→ Exercise aim
Answer with a single number: the count of lines below that hold "Admin".

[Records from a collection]
########################################
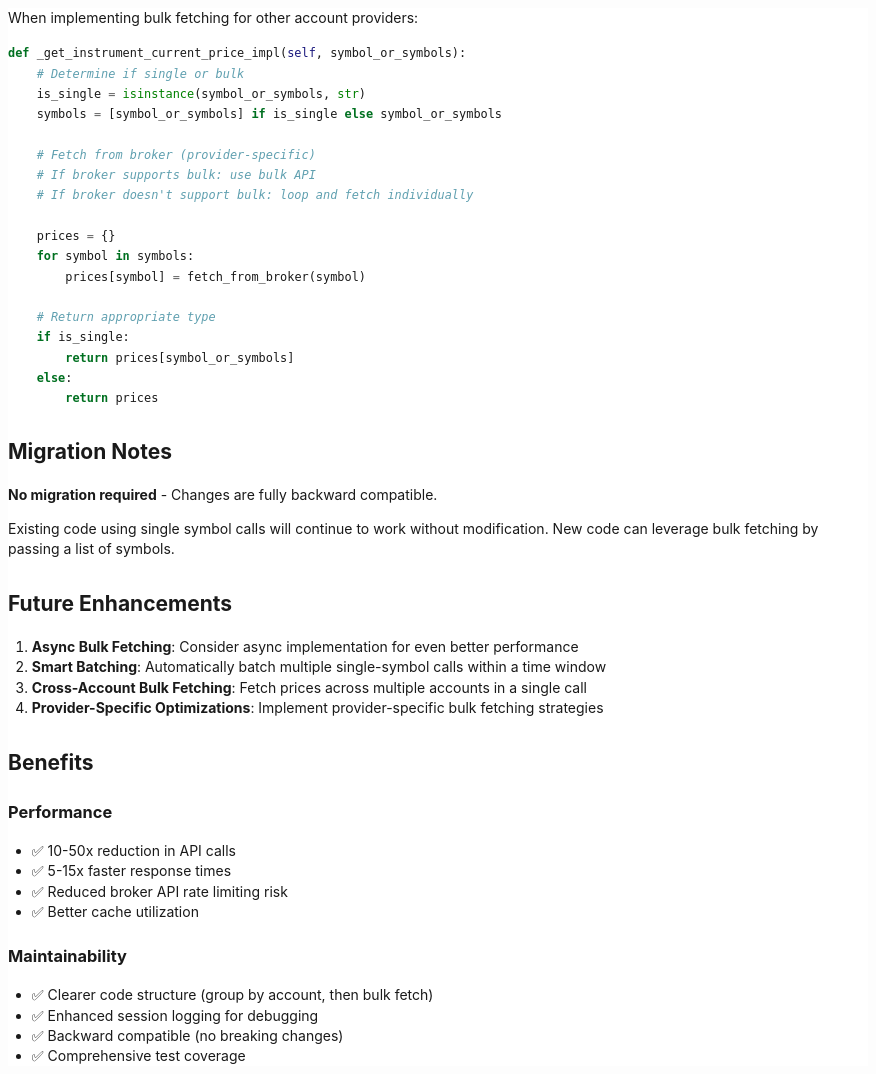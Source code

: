 When implementing bulk fetching for other account providers:

```python
def _get_instrument_current_price_impl(self, symbol_or_symbols):
    # Determine if single or bulk
    is_single = isinstance(symbol_or_symbols, str)
    symbols = [symbol_or_symbols] if is_single else symbol_or_symbols
    
    # Fetch from broker (provider-specific)
    # If broker supports bulk: use bulk API
    # If broker doesn't support bulk: loop and fetch individually
    
    prices = {}
    for symbol in symbols:
        prices[symbol] = fetch_from_broker(symbol)
    
    # Return appropriate type
    if is_single:
        return prices[symbol_or_symbols]
    else:
        return prices
```

## Migration Notes

**No migration required** - Changes are fully backward compatible.

Existing code using single symbol calls will continue to work without modification. New code can leverage bulk fetching by passing a list of symbols.

## Future Enhancements

1. **Async Bulk Fetching**: Consider async implementation for even better performance
2. **Smart Batching**: Automatically batch multiple single-symbol calls within a time window
3. **Cross-Account Bulk Fetching**: Fetch prices across multiple accounts in a single call
4. **Provider-Specific Optimizations**: Implement provider-specific bulk fetching strategies

## Benefits

### Performance
- ✅ 10-50x reduction in API calls
- ✅ 5-15x faster response times
- ✅ Reduced broker API rate limiting risk
- ✅ Better cache utilization

### Maintainability
- ✅ Clearer code structure (group by account, then bulk fetch)
- ✅ Enhanced session logging for debugging
- ✅ Backward compatible (no breaking changes)
- ✅ Comprehensive test coverage
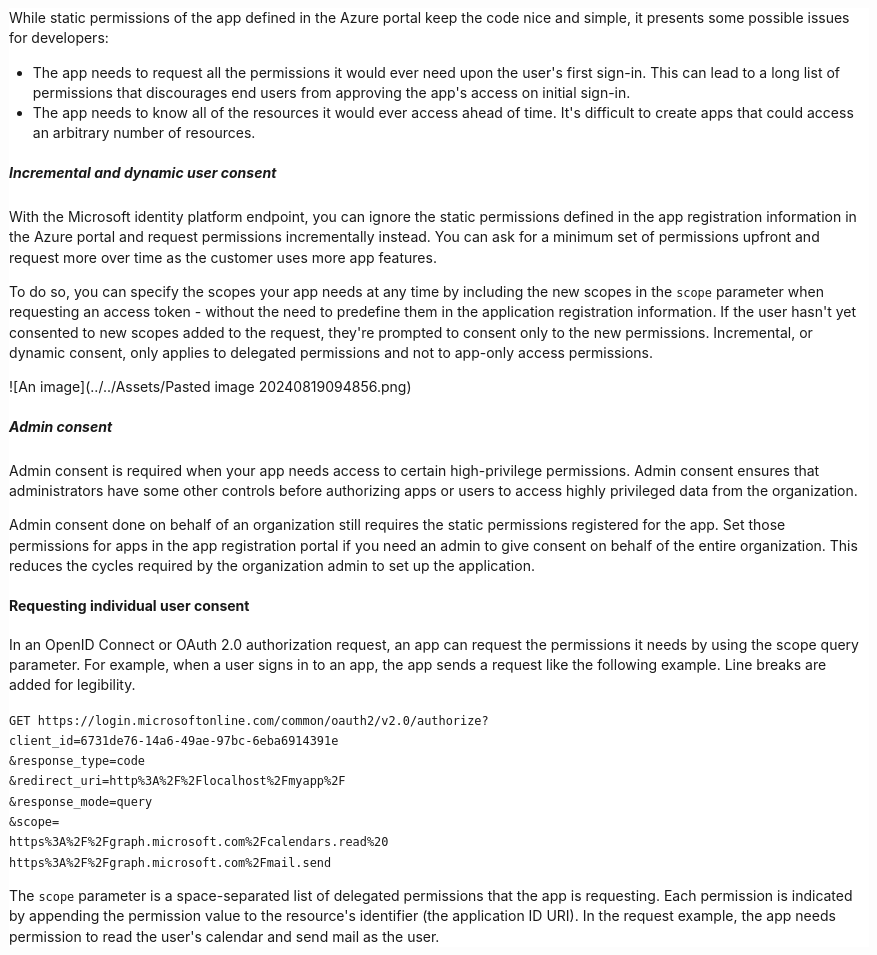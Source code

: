 While static permissions of the app defined in the Azure portal keep the code nice and simple, it presents some possible issues for developers:

- The app needs to request all the permissions it would ever need upon the user's first sign-in. This can lead to a long list of permissions that discourages end users from approving the app's access on initial sign-in.
- The app needs to know all of the resources it would ever access ahead of time. It's difficult to create apps that could access an arbitrary number of resources.

##### Incremental and dynamic user consent

With the Microsoft identity platform endpoint, you can ignore the static permissions defined in the app registration information in the Azure portal and request permissions incrementally instead. You can ask for a minimum set of permissions upfront and request more over time as the customer uses more app features.

To do so, you can specify the scopes your app needs at any time by including the new scopes in the `scope` parameter when requesting an access token - without the need to predefine them in the application registration information. If the user hasn't yet consented to new scopes added to the request, they're prompted to consent only to the new permissions. Incremental, or dynamic consent, only applies to delegated permissions and not to app-only access permissions.

![An image](../../Assets/Pasted image 20240819094856.png)

##### Admin consent

Admin consent is required when your app needs access to certain high-privilege permissions. Admin consent ensures that administrators have some other controls before authorizing apps or users to access highly privileged data from the organization.

Admin consent done on behalf of an organization still requires the static permissions registered for the app. Set those permissions for apps in the app registration portal if you need an admin to give consent on behalf of the entire organization. This reduces the cycles required by the organization admin to set up the application.

#### Requesting individual user consent

In an OpenID Connect or OAuth 2.0 authorization request, an app can request the permissions it needs by using the scope query parameter. For example, when a user signs in to an app, the app sends a request like the following example. Line breaks are added for legibility.

```
GET https://login.microsoftonline.com/common/oauth2/v2.0/authorize?
client_id=6731de76-14a6-49ae-97bc-6eba6914391e
&response_type=code
&redirect_uri=http%3A%2F%2Flocalhost%2Fmyapp%2F
&response_mode=query
&scope=
https%3A%2F%2Fgraph.microsoft.com%2Fcalendars.read%20
https%3A%2F%2Fgraph.microsoft.com%2Fmail.send
```

The `scope` parameter is a space-separated list of delegated permissions that the app is requesting. Each permission is indicated by appending the permission value to the resource's identifier (the application ID URI). In the request example, the app needs permission to read the user's calendar and send mail as the user.

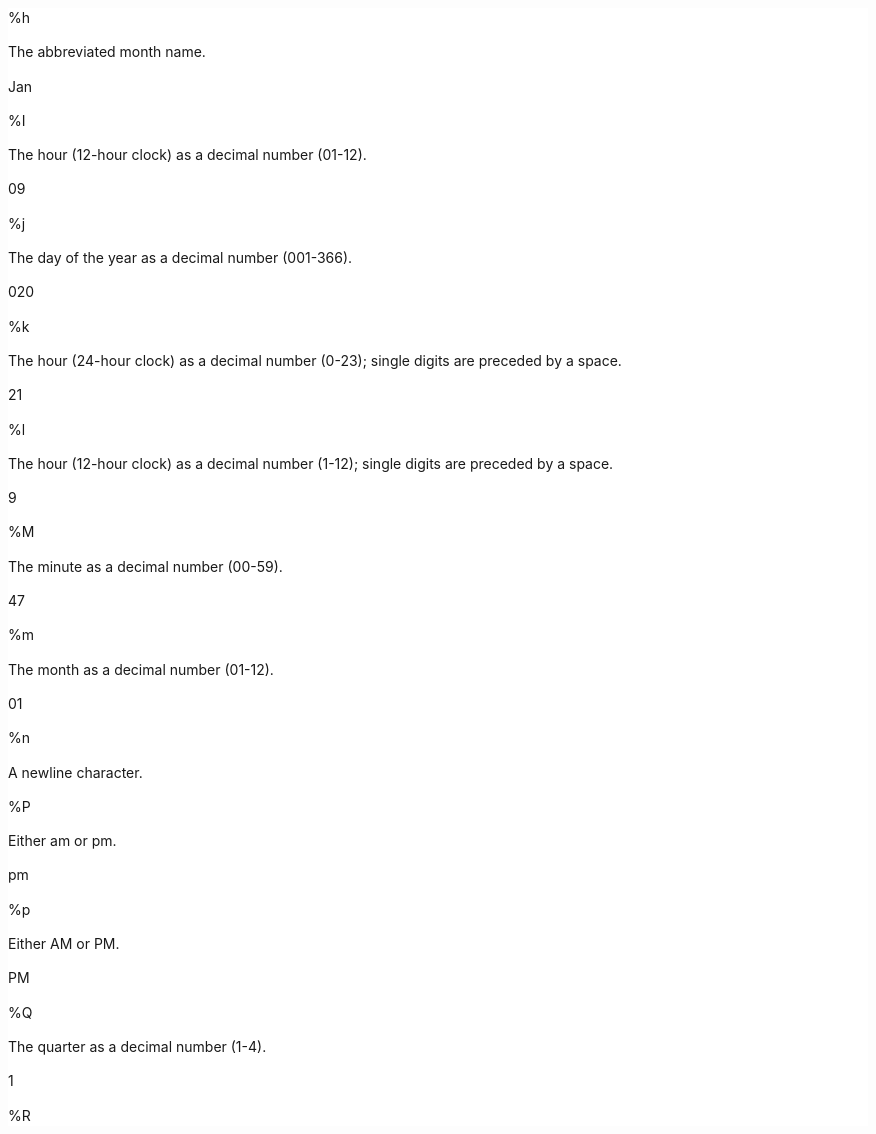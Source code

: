 %h

The abbreviated month name.

Jan

%I

The hour (12-hour clock) as a decimal number (01-12).

09

%j

The day of the year as a decimal number (001-366).

020

%k

The hour (24-hour clock) as a decimal number (0-23); single digits are preceded by a space.

21

%l

The hour (12-hour clock) as a decimal number (1-12); single digits are preceded by a space.

9

%M

The minute as a decimal number (00-59).

47

%m

The month as a decimal number (01-12).

01

%n

A newline character.

%P

Either am or pm.

pm

%p

Either AM or PM.

PM

%Q

The quarter as a decimal number (1-4).

1

%R
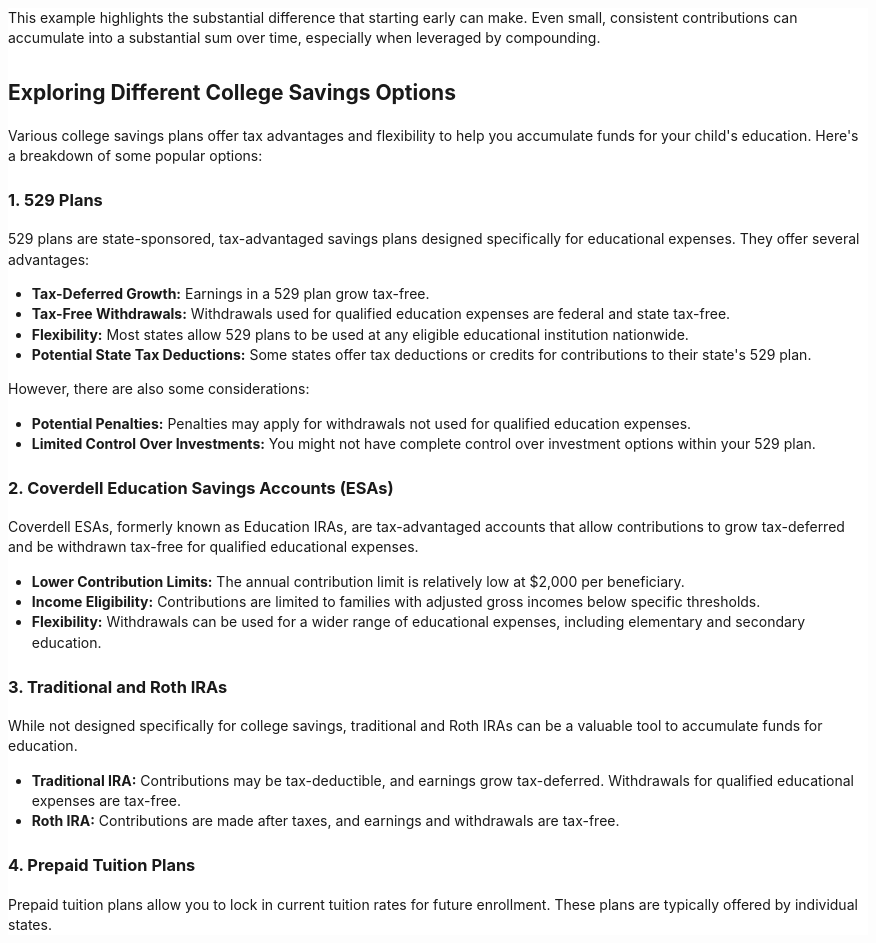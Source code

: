 This example highlights the substantial difference that starting early can make. Even small, consistent contributions can accumulate into a substantial sum over time, especially when leveraged by compounding.

## Exploring Different College Savings Options

Various college savings plans offer tax advantages and flexibility to help you accumulate funds for your child's education. Here's a breakdown of some popular options:

### 1. 529 Plans

529 plans are state-sponsored, tax-advantaged savings plans designed specifically for educational expenses. They offer several advantages:

* **Tax-Deferred Growth:** Earnings in a 529 plan grow tax-free.
* **Tax-Free Withdrawals:** Withdrawals used for qualified education expenses are federal and state tax-free.
* **Flexibility:** Most states allow 529 plans to be used at any eligible educational institution nationwide.
* **Potential State Tax Deductions:** Some states offer tax deductions or credits for contributions to their state's 529 plan.

However, there are also some considerations:

* **Potential Penalties:** Penalties may apply for withdrawals not used for qualified education expenses.
* **Limited Control Over Investments:** You might not have complete control over investment options within your 529 plan.

### 2. Coverdell Education Savings Accounts (ESAs)

Coverdell ESAs, formerly known as Education IRAs, are tax-advantaged accounts that allow contributions to grow tax-deferred and be withdrawn tax-free for qualified educational expenses.

* **Lower Contribution Limits:** The annual contribution limit is relatively low at $2,000 per beneficiary.
* **Income Eligibility:** Contributions are limited to families with adjusted gross incomes below specific thresholds.
* **Flexibility:** Withdrawals can be used for a wider range of educational expenses, including elementary and secondary education.

### 3. Traditional and Roth IRAs

While not designed specifically for college savings, traditional and Roth IRAs can be a valuable tool to accumulate funds for education.

* **Traditional IRA:** Contributions may be tax-deductible, and earnings grow tax-deferred. Withdrawals for qualified educational expenses are tax-free.
* **Roth IRA:** Contributions are made after taxes, and earnings and withdrawals are tax-free.

### 4. Prepaid Tuition Plans

Prepaid tuition plans allow you to lock in current tuition rates for future enrollment. These plans are typically offered by individual states.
########################################
→ Task answer
3